**DATA FOR THIS EXERCISE:**

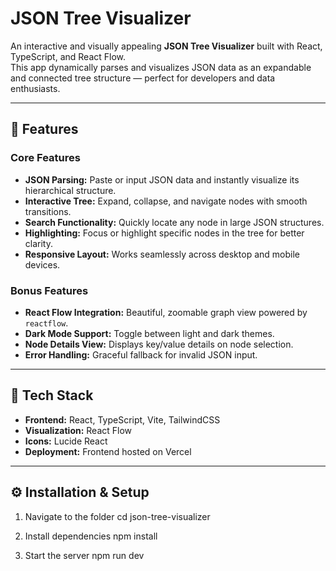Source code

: # JSON Tree Visualizer 

An interactive and visually appealing **JSON Tree Visualizer** built with React, TypeScript, and React Flow.  
This app dynamically parses and visualizes JSON data as an expandable and connected tree structure — perfect for developers and data enthusiasts.

---

## 🚀 Features

### Core Features
- **JSON Parsing:** Paste or input JSON data and instantly visualize its hierarchical structure.
- **Interactive Tree:** Expand, collapse, and navigate nodes with smooth transitions.
- **Search Functionality:** Quickly locate any node in large JSON structures.
- **Highlighting:** Focus or highlight specific nodes in the tree for better clarity.
- **Responsive Layout:** Works seamlessly across desktop and mobile devices.

### Bonus Features
- **React Flow Integration:** Beautiful, zoomable graph view powered by `reactflow`.
- **Dark Mode Support:** Toggle between light and dark themes.
- **Node Details View:** Displays key/value details on node selection.
- **Error Handling:** Graceful fallback for invalid JSON input.

---

## 🧩 Tech Stack

- **Frontend:** React, TypeScript, Vite, TailwindCSS
- **Visualization:** React Flow
- **Icons:** Lucide React
- **Deployment:** Frontend hosted on Vercel


---

## ⚙️ Installation & Setup

1. Navigate to the folder
cd json-tree-visualizer

2. Install dependencies
npm install

3. Start the server
npm run dev


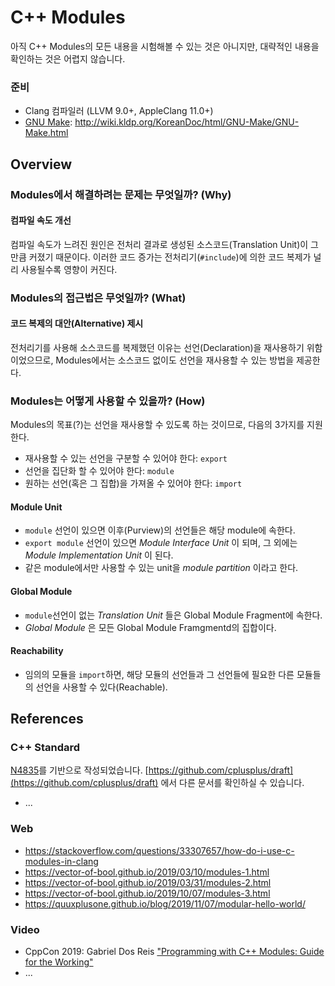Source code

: # C++ Modules

아직 C++ Modules의 모든 내용을 시험해볼 수 있는 것은 아니지만, 대략적인 내용을 확인하는 것은 어렵지 않습니다.

### 준비

* Clang 컴파일러 (LLVM 9.0+, AppleClang 11.0+)
* [GNU Make](https://www.gnu.org/software/make/manual/make.html): http://wiki.kldp.org/KoreanDoc/html/GNU-Make/GNU-Make.html

## Overview

### Modules에서 해결하려는 문제는 무엇일까? (Why)

#### 컴파일 속도 개선

컴파일 속도가 느려진 원인은 전처리 결과로 생성된 소스코드(Translation Unit)이 그만큼 커졌기 때문이다.
이러한 코드 증가는 전처리기(`#include`)에 의한 코드 복제가 널리 사용될수록 영향이 커진다.

### Modules의 접근법은 무엇일까? (What)

#### 코드 복제의 대안(Alternative) 제시

전처리기를 사용해 소스코드를 복제했던 이유는 선언(Declaration)을 재사용하기 위함이었으므로, 
Modules에서는 소스코드 없이도 선언을 재사용할 수 있는 방법을 제공한다.

### Modules는 어떻게 사용할 수 있을까? (How)

Modules의 목표(?)는 선언을 재사용할 수 있도록 하는 것이므로, 다음의 3가지를 지원한다.

* 재사용할 수 있는 선언을 구분할 수 있어야 한다: `export`
* 선언을 집단화 할 수 있어야 한다: `module`
* 원하는 선언(혹은 그 집합)을 가져올 수 있어야 한다: `import`

#### Module Unit

* `module` 선언이 있으면 이후(Purview)의 선언들은 해당 module에 속한다.
* `export module` 선언이 있으면 _Module Interface Unit_ 이 되며, 그 외에는 _Module Implementation Unit_ 이 된다.
* 같은 module에서만 사용할 수 있는 unit을 _module partition_ 이라고 한다.

#### Global Module

* `module`선언이 없는 _Translation Unit_ 들은 Global Module Fragment에 속한다.
* _Global Module_ 은 모든 Global Module Framgmentd의 집합이다.

#### Reachability

* 임의의 모듈을 `import`하면, 해당 모듈의 선언들과 그 선언들에 필요한 다른 모듈들의 선언을 사용할 수 있다(Reachable).

## References

### C++ Standard

[N4835](https://github.com/cplusplus/draft/tree/master/papers)를 기반으로 작성되었습니다. [https://github.com/cplusplus/draft](https://github.com/cplusplus/draft) 에서 다른 문서를 확인하실 수 있습니다.

* ...

### Web

* https://stackoverflow.com/questions/33307657/how-do-i-use-c-modules-in-clang
* https://vector-of-bool.github.io/2019/03/10/modules-1.html
* https://vector-of-bool.github.io/2019/03/31/modules-2.html
* https://vector-of-bool.github.io/2019/10/07/modules-3.html
* https://quuxplusone.github.io/blog/2019/11/07/modular-hello-world/

### Video

* CppCon 2019: Gabriel Dos Reis ["Programming with C++ Modules: Guide for the Working"](https://www.youtube.com/watch?v=tjSuKOz5HK4)
* ...

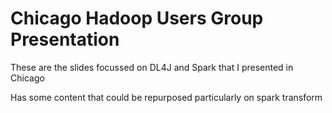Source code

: # Chicago Hadoop Users Group Presentation

These are the slides focussed on DL4J and Spark that I presented in Chicago

Has some content that could be repurposed particularly on spark transform
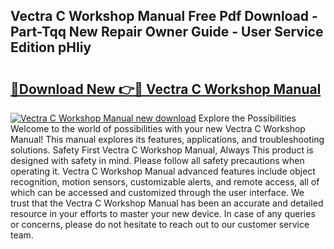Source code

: ## Vectra C Workshop Manual Free Pdf Download - Part-Tqq New Repair Owner Guide - User Service Edition pHIiy

# <h2><a href="http://cf28051.oget.top/?id=Vectra+C+Workshop+Manual">🔗Download New 👉🔴 Vectra C Workshop Manual</a></h2>

[![Vectra C Workshop Manual new download](https://i.imgur.com/5g1atiW.png)](http://cf28051.oget.top/?id=Vectra+C+Workshop+Manual)
Explore the Possibilities Welcome to the world of possibilities with your new Vectra C Workshop Manual! This manual explores its features, applications, and troubleshooting solutions. Safety First Vectra C Workshop Manual, Always This product is designed with safety in mind. Please follow all safety precautions when operating it. Vectra C Workshop Manual advanced features include object recognition, motion sensors, customizable alerts, and remote access, all of which can be accessed and customized through the user interface. We trust that the Vectra C Workshop Manual has been an accurate and detailed resource in your efforts to master your new device. In case of any queries or concerns, please do not hesitate to reach out to our customer service team.
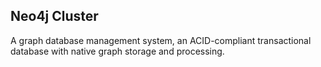 ## Neo4j Cluster

A graph database management system, an ACID-compliant transactional database with native graph storage and processing. 
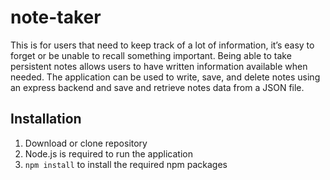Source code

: # note-taker

This is for users that need to keep track of a lot of information, it’s easy to forget or be unable to recall something important. Being able to take persistent notes allows users to have written information available when needed. The application can be used to write, save, and delete notes using an express backend and save and retrieve notes data from a JSON file.

## Installation

1. Download or clone repository
2. Node.js is required to run the application
3. `npm install` to install the required npm packages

**WHAT YOU SHOULD DO:**
Note every line above where the string "vector" shows up, and copy those lines.

**ANSWER SPACE:**
* https://vector-of-bool.github.io/2019/03/10/modules-1.html
* https://vector-of-bool.github.io/2019/03/31/modules-2.html
* https://vector-of-bool.github.io/2019/10/07/modules-3.html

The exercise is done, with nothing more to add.